BEGIN Records provided

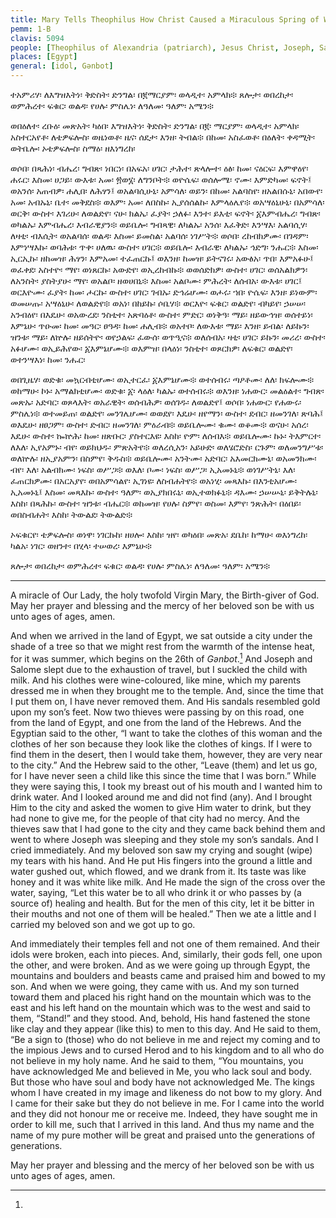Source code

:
 ```yaml
---
title: Mary Tells Theophilus How Christ Caused a Miraculous Spring of Water in Egypt
pemm: 1-B
clavis: 5094
people: [Theophilus of Alexandria (patriarch), Jesus Christ, Joseph, Salome]
places: [Egypt]
general: [idol, Gǝnbot]
---
```

ተአምሪሃ፡ ለእግዝእትነ፡ ቅድስት፡ ድንግል፡ በ፪ማርያም፡ ወላዲተ፡ አምላክ፨ ጸሎታ፡ ወበረከታ፡ ወምሕረተ፡ ፍቁር፡ ወልዳ፡ የሀሉ፡ ምስሌነ፡ ለዓለመ፡ ዓለም፡ አሜን፨

ወበዕለተ፡ ረቡዕ፡ መጽአት፡ ካዕበ፡ እግዝእትነ፡ ቅድስት፡ ድንግል፡ በ፪፡ ማርያም፡ ወላዲተ፡ አምላክ፡ አስተርአየቶ፡ ለቴዎፍሎስ፡ ወዜነወቶ፡ ዜና፡ ሰደታ፡ እንዘ፡ ትብል፨ በከመ፡ አስፈወቶ፡ በዕለት፡ ቀዳሚት፡ ወትቤሎ፡ ኦቴዎፍሎስ፡ ስማዕ፡ ዘእነግረከ፡

ወሶበ፡ በጻሕነ፡ ብሔረ፡ ግብጽ፡ ነበርነ፡ በአፍአ፡ ሀገር፡ ታሕተ፡ ጽላሎተ፡ ዕፅ፡ ከመ፡ ናዕርፍ፡ እምዋዕየ፡ ሐሩር፡ እስመ፡ ሀጋይ፡ ውእቱ፡ አመ፡ ፳ወ፮፡ ለግንቦት፨ ወዮሴፍ፡ ወሰሎሜ፡ ኖሙ፡ እምድካመ፡ ፍኖት፤ ወአንሰ፡ አጠብዎ፡ ሐሊበ፡ ለሕፃን፤ ወአልባሲሁኒ፡ አምሳለ፡ ወይን፡ በከመ፡ አልባስየ፡ ዘአልበሱኒ፡ አበውየ፡ አመ፡ አብኡኒ፡ ቤተ፡ መቅደስ፨ ወእም፡ አመ፡ ለበስኩ፡ ኢያሰሰልኩ፡ እምላዕሌየ፨ ወአሣዕኒሁኒ፡ በአምሳለ፡ ወርቅ፡ ውስተ፡ እገሪሁ፡ ለወልድየ፡ ናሁ፡ ክልኤ፡ ፈያት፡ ኃለፉ፡ እንተ፡ ይእቲ፡ ፍኖት፡ ፩እምብሔረ፡ ግብጽ፡ ወካልኡ፡ እምብሔረ፡ እብራዊያን፨ ወይቤሎ፡ ግብጻዊ፡ ለካልኡ፡ አንሰ፡ እፈቅድ፡ እንሣእ፡ አልባሲሃ፡ ለዛቲ፡ ብእሲት፡ ወአልባሰ፡ ወልዳ፡ እስመ፡ ይመስል፡ አልባሰ፡ ነገሥት፨ ወሶበ፡ ረከብክዎሙ፡ በገዳም፡ እምነሣእኩ፡ ወባሕቱ፡ ጥቀ፡ ሀለዉ፡ ውስተ፡ ሀገር፨ ወይቤሎ፡ እብራዊ፡ ለካልኡ፡ ኅድግ፡ ንሑር፨ እስመ፡ ኢርኢኩ፡ ዘከመዝ፡ ሕፃን፡ እምአመ፡ ተፈጠርኩ፤ ወእንዘ፡ ከመዝ፡ ይትናገሩ፡ አውፅአ፡ ጥበ፡ እምአፉሁ፤ ወፈቀደ፡ አስተዮ፡ ማየ፡ ወነጸርኩ፡ አውድየ፡ ወኢረከብኩ፨ ወወሰድክዎ፡ ውስተ፡ ሀገር፡ ወሰአልክዎን፡ ለአንስት፡ ያስትያሁ፡ ማየ፡ ወአልቦ፡ ዘወሀበኒ፨ እስመ፡ አልቦሙ፡ ምሕረት፡ ለሰብአ፡ ውእቱ፡ ሀገር፤ ወርእዮሙ፡ ፈያት፡ ከመ፡ ሖርኩ፡ ውስተ፡ ሀገር፡ ገብኡ፡ ድኅሬሆሙ፡ ወሖሩ፡ ኀበ፡ ዮሴፍ፡ እንዘ፡ ይነውም፡ ወመሠጡ፡ አሣዕኒሁ፡ ለወልድየ፨ ወአነ፡ በከይኩ፡ ሶቤሃ፨ ወርእዮ፡ ፍቁር፡ ወልድየ፡ ብካይየ፡ ኃሠሠ፡ አንብዕየ፡ በእዴሁ፡ ወአውረደ፡ ንስቲተ፡ አጽባዕቶ፡ ውስተ፡ ምድር፡ ወነቅዓ፡ ማይ፡ ዘይውኅዝ፡ ወሰተይነ፡ እምኔሁ፡ ጥዑመ፡ ከመ፡ መዓር፡ ፀዓዳ፡ ከመ፡ ሐሊብ፨ ወአተቦ፡ ለውእቱ፡ ማይ፡ እንዘ፡ ይብል፡ ለይኩን፡ ዝንቱ፡ ማይ፡ ለኵሉ፡ ዘይሰትዮ፡ ወየኃልፍ፡ ፈውሰ፡ ወጥዒና፨ ወለሰብአ፡ ዛቲ፡ ሀገር፡ ይኩን፡ መሪረ፡ ውስተ፡ አፉሆሙ፡ ወኢይሕየው፡ ፩እምኔሆሙ፨ ወእምዝ፡ በላዕነ፡ ንስቲተ፡ ወጾርክዎ፡ ለፍቁር፡ ወልድየ፡ ወተንሣእነ፡ ከመ፡ ንሑር፡

ወበጊዜሃ፡ ወድቁ፡ መኳርብቲሆሙ፡ ወኢተርፈ፡ ፩እምኔሆሙ፨ ወተሰብሩ፡ ጣዖቶሙ፡ ለለ፡ ክፍሎሙ፨ ወከማሁ፡ ኮኑ፡ አማልክቲሆሙ፡ ወድቁ፡ ፩፡ ላዕለ፡ ካልኡ፡ ወተሰብሩ፨ ወእንዘ፡ ነሐውር፡ መልዕልተ፡ ግብጽ፡ መጽኡ፡ አድባር፡ ወጾላእት፡ ወአራዊት፡ ወሰብሕዎ፡ ወሰገዱ፡ ለወልድየ፤ ወሶበ፡ ነሐውር፡ የሐውሩ፡ ምስሌነ፨ ወተመይጠ፡ ወልድየ፡ መንገሌሆሙ፡ ወወደየ፡ እዴሁ፡ ዘየማን፡ ውስተ፡ ደብር፡ ዘመንገለ፡ ጽባሕ፤ ወእዴሁ፡ ዘፀጋም፡ ውስተ፡ ድብር፡ ዘመንገለ፡ ምዕራብ፨ ወይቤሎሙ፡ ቁሙ፡ ወቆሙ፨ ወናሁ፡ አሰረ፡ እዴሁ፡ ውስተ፡ ኰኵሕ፡ ከመ፡ ዘጽቡር፡ ያስተርእዩ፡ እስከ፡ ዮም፡ ለሰብእ፨ ወይቤሎሙ፡ ኩኑ፡ ትእምርተ፡ ለእለ፡ ኢየአምኑ፡ ብየ፡ ወይክህዱ፡ ምጽአትየ፨ ወለረሲአን፡ አይሁድ፡ ወለሄሮድስ፡ ርጉም፡ ወለመንግሥቱ፡ ወለኵሉ፡ ዘኢያአምን፡ በስምየ፡ ቅዱስ፨ ወይቤሎሙ፡ አንትሙ፡ አድባር፡ አእመርክሙኒ፡ ወአመንክሙ፡ ብየ፡ እለ፡ አልብክሙ፡ ነፍስ፡ ወሥጋ፨ ወእለ፡ ቦሙ፡ ነፍስ፡ ወሥጋ፡ ኢአመኑኒ፨ ወነገሥትኒ፡ እለ፡ ፈጠርክዎሙ፡ በአርአያየ፡ ወበአምሳልየ፡ ኢገነዩ፡ ለስብሐትየ፨ ወአነሂ፡ መጻእኩ፡ በእንቲአሆሙ፡ ኢአመኑኒ፤ እስመ፡ መጻእኩ፡ ውስተ፡ ዓለም፡ ወኢያክበሩኒ፡ ወኢተወክፉኒ፨ ዳእሙ፡ ኃሠሡኒ፡ ይቅትሉኒ፡ እስከ፡ በጻሕኩ፡ ውስተ፡ ዝንቱ፡ ብሔር፨ ወከመዝ፡ የሀሉ፡ ስምየ፡ ወስመ፡ እምየ፡ ንጽሕት፡ በዕበይ፡ ወበስብሐት፡ እስከ፡ ትውልደ፡ ትውልድ፨

ኦፍቁርየ፡ ቴዎፍሎስ፡ ወነዋ፡ ነገርኩከ፡ ዘሀሎ፡ እስከ፡ ዝየ፡ ወካዕበ፡ መጽአ፡ ደቤከ፡ ከማሁ፡ ወእነግረከ፡ ካልአ፡ ነገር፡ ወዘንተ፡ በሂላ፡ ተሠወረ፡ እምኔሁ፨

ጸሎታ፡ ወበረከታ፡ ወምሕረተ፡ ፍቁር፡ ወልዳ፡ የሀሉ፡ ምስሌነ፡ ለዓለመ፡ ዓለም፡ አሜን፨

----

A miracle of Our Lady, the holy twofold Virgin Mary, the Birth-giver of God. May her prayer and blessing and the mercy of her beloved son be with us unto ages of ages, amen.

And when we arrived in the land of Egypt, we sat outside a city under the shade of a tree so that we might rest from the warmth of the intense heat, for it was summer, which begins on the 26th of *Gǝnbot*.[^1] And Joseph and Salome slept due to the exhaustion of travel, but I suckled the child with milk. And his clothes were wine-coloured, like mine, which my parents dressed me in when they brought me to the temple. And, since the time that I put them on, I have never removed them. And His sandals resembled gold upon my son’s feet. Now two thieves were passing by on this road, one from the land of Egypt, and one from the land of the Hebrews. And the Egyptian said to the other, “I want to take the clothes of this woman and the clothes of her son because they look like the clothes of kings. If I were to find them in the desert, then I would take them, however, they are very near to the city.” And the Hebrew said to the other, “Leave (them) and let us go, for I have never seen a child like this since the time that I was born.” While they were saying this, I took my breast out of his mouth and I wanted him to drink water. And I looked around me and did not find (any). And I brought Him to the city and asked the women to give Him water to drink, but they had none to give me, for the people of that city had no mercy. And the thieves saw that I had gone to the city and they came back behind them and went to where Joseph was sleeping and they stole my son’s sandals. And I cried immediately. And my beloved son saw my crying and sought (wipe) my tears with his hand. And He put His fingers into the ground a little and water gushed out, which flowed, and we drank from it. Its taste was like honey and it was white like milk. And He made the sign of the cross over the water, saying, “Let this water be to all who drink it or who passes by (a source of) healing and health. But for the men of this city, let it be bitter in their mouths and not one of them will be healed.” Then we ate a little and I carried my beloved son and we got up to go.

And immediately their temples fell and not one of them remained. And their idols were broken, each into pieces. And, similarly, their gods fell, one upon the other, and were broken. And as we were going up through Egypt, the mountains and boulders and beasts came and praised him and bowed to my son. And when we were going, they came with us. And my son turned toward them and placed his right hand on the mountain which was to the east and his left hand on the mountain which was to the west and said to them, “Stand!” and they stood. And, behold, His hand fastened the stone like clay and they appear (like this) to men to this day. And He said to them, “Be a sign to (those) who do not believe in me and reject my coming and to the impious Jews and to cursed Herod and to his kingdom and to all who do not believe in my holy name. And he said to them, “You mountains, you have acknowledged Me and believed in Me, you who lack soul and body. But those who have soul and body have not acknowledged Me. The kings whom I have created in my image and likeness do not bow to my glory. And I came for their sake but they do not believe in me. For I came into the world and they did not honour me or receive me. Indeed, they have sought me in order to kill me, such that I arrived in this land. And thus my name and the name of my pure mother will be great and praised unto the generations of generations.

May her prayer and blessing and the mercy of her beloved son be with us unto ages of ages, amen.

[^1]:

END Records provided

## Task to carry out:
Lines that include the word "prayer" — how many are there in the data? Answer with the number alone.

## Expected answer:
2